Libc库中定义的一些应用编程接口(Application Program Interface, API)引用了封装例程(Wrapper Routine),一般一个封装例程对应一个系统调用,大部分封装例程返回一个整数,其值含义依赖于相应的系统调用,-1在多数情况下表示内核不能满足进程的请求,Libc中定义的errno变量包含特定的出错码。C语言中的Socket API就是一种涉及系统调用的API,常用的函数如下:

int socket(int domain, int type, int protocol)
//创建一个新的套接字,返回套接字描述符
int connect(int sockfd, struct sockaddr *server_addr, int sockaddr_len)
//同远程服务器主动连接,成功时返回0,失败时返回1
int bind(int sockfd, struct sockaddr* my_addr, int addrlen)
//为套接字指明一个本地端点地址,TCP/IP协议使用sockaddr_in结构,包含IP地址和端口号,服务器使用它来指明熟悉的端口号,然后等待连接
int listen(int sockfd, int input_queue_size)
//面向连接的服务器指明某个套接字,将其置为被动模式,并准备接收传入连接
int accept(int sockfd, void* addr, int* addrlen)
//获取传入连接请求,返回新的连接套接字描述符,为每个新连接请求创建一个新的套接字,服务器只对新的连接使用该套接字,原来的监听套接字接受其他的连接请求。新的连接上传输数据使用新的套接字
int sendto(int sockfd, const void* data, int data_len, unsigned int flags, struct sockaddr* remaddr,int remaddr_len)
//基于UDP发送数据报,返回实际发送的数据长度,出错时返回1
int send(int sockfd, const void* data, int data_len, unsigned int flags)
//在TCP连接上发送数据,返回成功传送数据的长度,出错时返回-1,将外发数据复制到OS内核中
int recvfrom(int sockfd, void *buf, int buf_len,unsigned int flags,struct sockaddr *from,int *fromlen);
//从UDP接收数据,返回实际接收的字节数,失败时返回-1
int recv(int sockfd, void* buf, int buf_len,unsigned int flags) 
//从TCP接收数据,返回实际接收的数据长度,出错时返回-1。服务器使用其接收客户请求,客户使用它接受服务器的应答。

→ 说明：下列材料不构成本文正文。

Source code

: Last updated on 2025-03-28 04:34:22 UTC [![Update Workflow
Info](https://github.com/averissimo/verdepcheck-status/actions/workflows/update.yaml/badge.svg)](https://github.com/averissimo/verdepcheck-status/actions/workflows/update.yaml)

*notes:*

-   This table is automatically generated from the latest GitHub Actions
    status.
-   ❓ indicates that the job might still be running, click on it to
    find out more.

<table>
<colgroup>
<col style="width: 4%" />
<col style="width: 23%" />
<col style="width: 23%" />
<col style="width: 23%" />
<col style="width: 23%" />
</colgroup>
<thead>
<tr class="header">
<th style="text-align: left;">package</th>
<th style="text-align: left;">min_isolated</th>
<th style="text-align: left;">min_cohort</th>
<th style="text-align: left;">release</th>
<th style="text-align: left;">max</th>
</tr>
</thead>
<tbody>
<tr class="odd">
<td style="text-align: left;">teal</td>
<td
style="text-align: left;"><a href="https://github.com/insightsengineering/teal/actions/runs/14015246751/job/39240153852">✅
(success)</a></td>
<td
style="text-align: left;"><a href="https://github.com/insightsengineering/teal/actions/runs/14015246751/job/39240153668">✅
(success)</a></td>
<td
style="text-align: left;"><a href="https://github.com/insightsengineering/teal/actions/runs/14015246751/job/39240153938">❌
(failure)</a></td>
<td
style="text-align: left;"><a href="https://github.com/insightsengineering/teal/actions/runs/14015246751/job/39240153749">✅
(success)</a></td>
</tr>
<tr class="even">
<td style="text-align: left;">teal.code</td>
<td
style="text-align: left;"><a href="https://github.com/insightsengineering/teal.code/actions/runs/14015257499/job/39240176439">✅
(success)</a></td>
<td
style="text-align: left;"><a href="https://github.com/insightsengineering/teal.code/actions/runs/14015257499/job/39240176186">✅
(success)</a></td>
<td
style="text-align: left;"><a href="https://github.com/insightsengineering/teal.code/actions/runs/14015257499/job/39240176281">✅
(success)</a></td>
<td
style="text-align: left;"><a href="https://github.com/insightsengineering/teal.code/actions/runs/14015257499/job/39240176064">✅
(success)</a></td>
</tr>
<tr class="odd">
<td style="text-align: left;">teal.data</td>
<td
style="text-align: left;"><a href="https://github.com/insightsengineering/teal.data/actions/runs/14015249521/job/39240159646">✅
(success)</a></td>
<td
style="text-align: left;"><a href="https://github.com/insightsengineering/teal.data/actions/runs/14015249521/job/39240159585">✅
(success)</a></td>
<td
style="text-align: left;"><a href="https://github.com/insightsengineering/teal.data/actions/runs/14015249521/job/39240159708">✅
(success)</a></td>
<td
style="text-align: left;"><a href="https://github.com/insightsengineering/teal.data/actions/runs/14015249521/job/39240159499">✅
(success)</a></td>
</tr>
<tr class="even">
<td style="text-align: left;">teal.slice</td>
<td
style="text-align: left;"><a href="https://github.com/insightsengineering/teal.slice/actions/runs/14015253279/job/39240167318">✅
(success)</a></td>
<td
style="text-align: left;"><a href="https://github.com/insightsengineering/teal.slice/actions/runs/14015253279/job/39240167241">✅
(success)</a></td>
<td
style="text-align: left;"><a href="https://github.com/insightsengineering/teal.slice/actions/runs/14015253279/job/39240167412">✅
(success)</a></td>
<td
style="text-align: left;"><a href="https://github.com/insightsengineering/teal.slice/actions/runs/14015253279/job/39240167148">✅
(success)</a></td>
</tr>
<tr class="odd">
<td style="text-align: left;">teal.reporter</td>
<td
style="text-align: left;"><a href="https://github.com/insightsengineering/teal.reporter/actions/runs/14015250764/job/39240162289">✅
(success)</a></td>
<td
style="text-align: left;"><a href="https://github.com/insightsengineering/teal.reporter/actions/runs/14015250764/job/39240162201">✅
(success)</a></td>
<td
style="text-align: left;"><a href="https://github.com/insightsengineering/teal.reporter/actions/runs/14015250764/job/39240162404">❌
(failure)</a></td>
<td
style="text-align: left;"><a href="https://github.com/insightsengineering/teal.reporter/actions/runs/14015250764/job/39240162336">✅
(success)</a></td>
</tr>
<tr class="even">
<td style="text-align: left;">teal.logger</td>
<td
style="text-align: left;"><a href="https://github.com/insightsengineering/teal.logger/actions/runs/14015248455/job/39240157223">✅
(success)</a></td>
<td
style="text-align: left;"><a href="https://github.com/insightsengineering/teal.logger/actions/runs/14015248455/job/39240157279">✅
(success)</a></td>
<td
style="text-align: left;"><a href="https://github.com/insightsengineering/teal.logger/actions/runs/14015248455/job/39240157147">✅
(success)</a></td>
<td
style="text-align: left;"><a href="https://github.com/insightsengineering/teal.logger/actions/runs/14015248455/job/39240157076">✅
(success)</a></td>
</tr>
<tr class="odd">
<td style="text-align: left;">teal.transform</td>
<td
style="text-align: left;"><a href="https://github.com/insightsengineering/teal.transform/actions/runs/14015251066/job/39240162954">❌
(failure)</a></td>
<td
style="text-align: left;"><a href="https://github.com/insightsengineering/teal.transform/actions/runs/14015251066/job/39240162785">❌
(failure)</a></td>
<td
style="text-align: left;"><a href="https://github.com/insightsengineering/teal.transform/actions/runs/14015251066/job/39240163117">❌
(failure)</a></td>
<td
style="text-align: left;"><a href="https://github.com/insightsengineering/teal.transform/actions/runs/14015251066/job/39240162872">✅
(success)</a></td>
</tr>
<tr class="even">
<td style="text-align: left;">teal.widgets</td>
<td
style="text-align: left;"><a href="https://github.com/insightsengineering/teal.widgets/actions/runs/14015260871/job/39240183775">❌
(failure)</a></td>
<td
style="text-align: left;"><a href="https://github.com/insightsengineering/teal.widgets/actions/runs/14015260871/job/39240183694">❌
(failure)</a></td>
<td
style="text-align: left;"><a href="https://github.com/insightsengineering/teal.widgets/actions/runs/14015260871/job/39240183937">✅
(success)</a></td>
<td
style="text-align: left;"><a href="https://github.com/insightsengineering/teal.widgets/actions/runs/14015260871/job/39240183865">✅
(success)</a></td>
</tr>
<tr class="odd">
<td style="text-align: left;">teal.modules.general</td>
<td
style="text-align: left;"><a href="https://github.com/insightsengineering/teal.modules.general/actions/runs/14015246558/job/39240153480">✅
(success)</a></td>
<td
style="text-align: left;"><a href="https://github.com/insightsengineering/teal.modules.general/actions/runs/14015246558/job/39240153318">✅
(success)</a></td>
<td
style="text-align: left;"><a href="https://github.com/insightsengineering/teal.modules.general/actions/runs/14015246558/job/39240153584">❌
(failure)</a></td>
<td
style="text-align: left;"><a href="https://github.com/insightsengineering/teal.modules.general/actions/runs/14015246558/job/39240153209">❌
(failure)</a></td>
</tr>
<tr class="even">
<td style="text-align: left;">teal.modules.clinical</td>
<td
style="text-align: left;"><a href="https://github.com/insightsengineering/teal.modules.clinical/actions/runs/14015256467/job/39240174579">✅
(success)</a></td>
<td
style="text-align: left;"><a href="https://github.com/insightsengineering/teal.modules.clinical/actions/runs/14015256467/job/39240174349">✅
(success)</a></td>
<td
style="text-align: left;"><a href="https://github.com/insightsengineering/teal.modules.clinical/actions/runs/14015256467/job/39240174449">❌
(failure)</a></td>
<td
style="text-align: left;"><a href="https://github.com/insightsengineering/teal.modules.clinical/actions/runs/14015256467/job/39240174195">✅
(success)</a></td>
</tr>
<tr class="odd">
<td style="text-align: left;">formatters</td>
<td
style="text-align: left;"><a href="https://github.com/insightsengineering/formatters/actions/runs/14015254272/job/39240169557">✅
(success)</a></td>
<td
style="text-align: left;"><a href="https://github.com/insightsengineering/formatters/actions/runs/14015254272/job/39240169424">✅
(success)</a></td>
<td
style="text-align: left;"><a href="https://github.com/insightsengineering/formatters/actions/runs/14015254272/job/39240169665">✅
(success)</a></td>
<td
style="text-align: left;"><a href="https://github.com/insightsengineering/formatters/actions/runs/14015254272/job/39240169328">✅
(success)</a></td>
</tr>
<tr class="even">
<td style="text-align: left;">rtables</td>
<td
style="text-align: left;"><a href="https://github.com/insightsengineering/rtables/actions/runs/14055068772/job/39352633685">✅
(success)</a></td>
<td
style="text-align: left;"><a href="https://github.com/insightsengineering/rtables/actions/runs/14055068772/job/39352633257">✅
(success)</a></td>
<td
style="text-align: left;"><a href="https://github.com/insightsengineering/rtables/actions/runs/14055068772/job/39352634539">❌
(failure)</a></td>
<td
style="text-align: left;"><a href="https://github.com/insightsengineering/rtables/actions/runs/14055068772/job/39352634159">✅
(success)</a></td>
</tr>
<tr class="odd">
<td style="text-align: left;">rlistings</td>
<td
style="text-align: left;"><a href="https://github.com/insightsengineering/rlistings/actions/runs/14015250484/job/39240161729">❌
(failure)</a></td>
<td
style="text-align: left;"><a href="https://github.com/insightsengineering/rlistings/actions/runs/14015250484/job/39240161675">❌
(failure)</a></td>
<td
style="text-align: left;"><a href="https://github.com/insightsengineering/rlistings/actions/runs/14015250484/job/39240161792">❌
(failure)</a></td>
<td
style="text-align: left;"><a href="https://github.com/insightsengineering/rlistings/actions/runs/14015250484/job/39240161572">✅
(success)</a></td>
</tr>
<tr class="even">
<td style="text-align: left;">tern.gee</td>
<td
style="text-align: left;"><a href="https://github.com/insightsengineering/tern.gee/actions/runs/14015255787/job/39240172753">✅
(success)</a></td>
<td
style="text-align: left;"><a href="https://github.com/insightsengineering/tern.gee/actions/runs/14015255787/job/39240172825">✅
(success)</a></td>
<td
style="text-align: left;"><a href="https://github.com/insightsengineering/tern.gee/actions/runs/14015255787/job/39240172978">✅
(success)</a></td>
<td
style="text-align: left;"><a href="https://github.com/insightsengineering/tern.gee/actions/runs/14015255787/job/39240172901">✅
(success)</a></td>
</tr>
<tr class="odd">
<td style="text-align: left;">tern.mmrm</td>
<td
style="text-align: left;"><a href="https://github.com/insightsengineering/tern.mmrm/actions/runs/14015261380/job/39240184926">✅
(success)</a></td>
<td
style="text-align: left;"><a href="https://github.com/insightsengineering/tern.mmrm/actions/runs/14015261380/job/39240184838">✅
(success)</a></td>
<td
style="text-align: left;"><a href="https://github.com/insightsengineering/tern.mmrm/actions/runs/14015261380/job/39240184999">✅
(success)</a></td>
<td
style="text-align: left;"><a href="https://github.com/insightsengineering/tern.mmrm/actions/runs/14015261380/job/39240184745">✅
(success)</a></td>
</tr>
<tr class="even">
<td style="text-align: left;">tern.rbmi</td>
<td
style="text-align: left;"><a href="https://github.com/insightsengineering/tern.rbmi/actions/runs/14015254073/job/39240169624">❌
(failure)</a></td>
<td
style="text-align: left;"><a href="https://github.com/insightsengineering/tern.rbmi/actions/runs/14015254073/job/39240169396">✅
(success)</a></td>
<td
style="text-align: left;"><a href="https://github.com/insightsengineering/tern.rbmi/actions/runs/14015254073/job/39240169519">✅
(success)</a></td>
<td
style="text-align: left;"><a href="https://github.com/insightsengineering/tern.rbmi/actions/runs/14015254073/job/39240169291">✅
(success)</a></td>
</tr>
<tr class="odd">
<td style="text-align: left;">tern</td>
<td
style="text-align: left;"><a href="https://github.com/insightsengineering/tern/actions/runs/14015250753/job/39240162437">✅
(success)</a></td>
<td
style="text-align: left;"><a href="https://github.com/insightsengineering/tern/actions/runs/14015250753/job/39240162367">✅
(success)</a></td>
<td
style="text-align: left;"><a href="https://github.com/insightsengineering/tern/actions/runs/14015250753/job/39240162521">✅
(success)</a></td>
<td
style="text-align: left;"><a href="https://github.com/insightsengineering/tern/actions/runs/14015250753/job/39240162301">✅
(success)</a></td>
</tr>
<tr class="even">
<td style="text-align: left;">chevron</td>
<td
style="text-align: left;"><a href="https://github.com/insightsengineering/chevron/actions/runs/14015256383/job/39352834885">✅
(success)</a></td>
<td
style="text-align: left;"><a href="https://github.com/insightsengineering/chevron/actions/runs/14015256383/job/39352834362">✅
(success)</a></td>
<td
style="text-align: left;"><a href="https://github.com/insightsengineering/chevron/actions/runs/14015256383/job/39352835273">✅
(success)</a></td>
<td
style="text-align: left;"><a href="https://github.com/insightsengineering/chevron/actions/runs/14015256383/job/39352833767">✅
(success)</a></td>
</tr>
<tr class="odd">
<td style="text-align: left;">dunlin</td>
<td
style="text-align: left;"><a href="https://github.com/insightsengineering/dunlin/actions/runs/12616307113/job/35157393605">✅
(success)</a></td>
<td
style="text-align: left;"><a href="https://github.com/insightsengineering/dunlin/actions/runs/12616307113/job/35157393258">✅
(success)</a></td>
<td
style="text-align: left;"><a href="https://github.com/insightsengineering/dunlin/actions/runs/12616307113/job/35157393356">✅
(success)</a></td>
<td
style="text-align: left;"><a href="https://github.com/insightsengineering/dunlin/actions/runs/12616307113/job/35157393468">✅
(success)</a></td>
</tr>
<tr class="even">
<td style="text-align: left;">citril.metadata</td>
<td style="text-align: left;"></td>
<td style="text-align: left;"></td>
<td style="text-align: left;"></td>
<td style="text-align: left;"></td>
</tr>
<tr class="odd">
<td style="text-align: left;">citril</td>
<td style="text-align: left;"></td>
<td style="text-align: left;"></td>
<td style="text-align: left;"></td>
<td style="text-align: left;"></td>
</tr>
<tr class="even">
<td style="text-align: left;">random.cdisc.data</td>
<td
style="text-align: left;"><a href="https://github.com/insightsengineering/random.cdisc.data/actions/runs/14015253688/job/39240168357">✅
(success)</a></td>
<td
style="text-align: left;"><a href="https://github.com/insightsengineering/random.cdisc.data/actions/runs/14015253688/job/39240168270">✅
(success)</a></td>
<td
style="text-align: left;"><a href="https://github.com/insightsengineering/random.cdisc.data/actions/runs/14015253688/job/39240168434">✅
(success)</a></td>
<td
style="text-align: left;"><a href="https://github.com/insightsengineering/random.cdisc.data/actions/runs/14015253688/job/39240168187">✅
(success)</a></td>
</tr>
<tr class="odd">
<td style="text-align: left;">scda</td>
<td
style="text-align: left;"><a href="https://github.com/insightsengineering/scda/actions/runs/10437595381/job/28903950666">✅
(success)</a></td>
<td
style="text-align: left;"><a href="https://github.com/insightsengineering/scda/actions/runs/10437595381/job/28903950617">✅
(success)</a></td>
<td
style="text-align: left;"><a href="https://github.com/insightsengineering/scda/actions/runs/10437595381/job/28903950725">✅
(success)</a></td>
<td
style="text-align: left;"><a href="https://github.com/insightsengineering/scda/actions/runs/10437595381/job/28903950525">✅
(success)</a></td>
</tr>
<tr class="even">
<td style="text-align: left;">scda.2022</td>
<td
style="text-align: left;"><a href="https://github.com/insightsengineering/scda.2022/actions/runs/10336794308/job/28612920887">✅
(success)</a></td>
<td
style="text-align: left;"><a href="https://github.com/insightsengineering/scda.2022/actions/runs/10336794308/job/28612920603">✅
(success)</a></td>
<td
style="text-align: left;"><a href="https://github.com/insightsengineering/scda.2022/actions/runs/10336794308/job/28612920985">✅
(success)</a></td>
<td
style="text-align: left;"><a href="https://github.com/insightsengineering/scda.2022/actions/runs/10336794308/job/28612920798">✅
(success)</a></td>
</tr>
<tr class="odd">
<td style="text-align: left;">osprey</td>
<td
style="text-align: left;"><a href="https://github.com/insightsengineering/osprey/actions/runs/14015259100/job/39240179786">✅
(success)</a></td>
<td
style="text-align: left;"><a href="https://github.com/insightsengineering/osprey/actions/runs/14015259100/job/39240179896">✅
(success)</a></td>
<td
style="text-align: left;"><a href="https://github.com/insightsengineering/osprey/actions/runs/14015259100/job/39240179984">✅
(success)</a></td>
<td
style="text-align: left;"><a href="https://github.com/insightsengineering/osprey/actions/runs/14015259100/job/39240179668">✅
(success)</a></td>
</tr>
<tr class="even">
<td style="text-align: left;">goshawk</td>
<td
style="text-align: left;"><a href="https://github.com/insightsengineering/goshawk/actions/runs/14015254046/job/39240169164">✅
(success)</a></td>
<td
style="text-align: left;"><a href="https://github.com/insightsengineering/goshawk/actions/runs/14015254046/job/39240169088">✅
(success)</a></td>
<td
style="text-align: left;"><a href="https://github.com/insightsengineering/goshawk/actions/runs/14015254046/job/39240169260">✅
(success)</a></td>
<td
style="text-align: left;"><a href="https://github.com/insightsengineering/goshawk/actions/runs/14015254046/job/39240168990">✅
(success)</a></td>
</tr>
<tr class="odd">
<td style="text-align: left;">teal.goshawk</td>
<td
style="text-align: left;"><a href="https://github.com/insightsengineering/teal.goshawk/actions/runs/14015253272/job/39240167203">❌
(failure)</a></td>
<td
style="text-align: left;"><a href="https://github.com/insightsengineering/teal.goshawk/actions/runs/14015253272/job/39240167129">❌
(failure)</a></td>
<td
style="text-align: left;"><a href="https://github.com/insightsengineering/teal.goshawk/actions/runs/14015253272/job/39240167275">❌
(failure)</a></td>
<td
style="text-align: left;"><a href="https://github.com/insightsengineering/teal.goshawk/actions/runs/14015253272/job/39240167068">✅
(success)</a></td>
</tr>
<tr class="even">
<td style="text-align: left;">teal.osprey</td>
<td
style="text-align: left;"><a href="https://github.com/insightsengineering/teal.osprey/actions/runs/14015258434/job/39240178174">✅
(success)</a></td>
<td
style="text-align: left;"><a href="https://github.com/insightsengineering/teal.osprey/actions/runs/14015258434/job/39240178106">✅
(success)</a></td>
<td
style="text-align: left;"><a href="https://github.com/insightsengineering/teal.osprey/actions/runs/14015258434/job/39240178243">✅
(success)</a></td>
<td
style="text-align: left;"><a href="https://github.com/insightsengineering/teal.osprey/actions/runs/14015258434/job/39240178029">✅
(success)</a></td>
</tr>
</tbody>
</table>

如果没有数据,将阻塞,如果收到的数据大于缓存的大小,多余的数据将丢弃
close(int sockfd)
//撤销套接字,如果只有一个进程使用,立即终止连接并撤销该套接字,如果多个进程共享该套接字,将引用数减一,如果引用数降到零,则撤销它

基于x86-64 Linux-5.0.1的Socket与系统调用深度分析

图1 UDP连接涉及的Socket API

基于x86-64 Linux-5.0.1的Socket与系统调用深度分析图2 TCP连接涉及的Socket API

二、系统调用机制及内核中相关源代码

基于x86-64 Linux-5.0.1的Socket与系统调用深度分析

 图3 应?程序、封装例程、系统调?处理程序及系统调?服务例程之间的关系

x86-64Linux系统启动时依次调用以下过程:start_kernel --> trap_init --> cpu_init --> syscall_init,而syscall_init函数实现了系统调用的初始化将中断向量与服务例程进行绑定。除此之外,还要进行系统调用表(对应于sys_call_table 数组)的初始化。在linux-5.0.1/arch/x86/kernel/cpu/common.c中定义了sysycall_init函数:

/* May not be marked __init: used by software suspend */

void syscall_init(void)

{

    wrmsr(MSR_STAR, 0, (__USER32_CS << 16) | __KERNEL_CS);

    wrmsrl(MSR_LSTAR, (unsigned long)entry_SYSCALL_64);



#ifdef CONFIG_IA32_EMULATION

    wrmsrl(MSR_CSTAR, (unsigned long)entry_SYSCALL_compat);

    /*

     * This only works on Intel CPUs.

     * On AMD CPUs these MSRs are 32-bit, CPU truncates MSR_IA32_SYSENTER_EIP.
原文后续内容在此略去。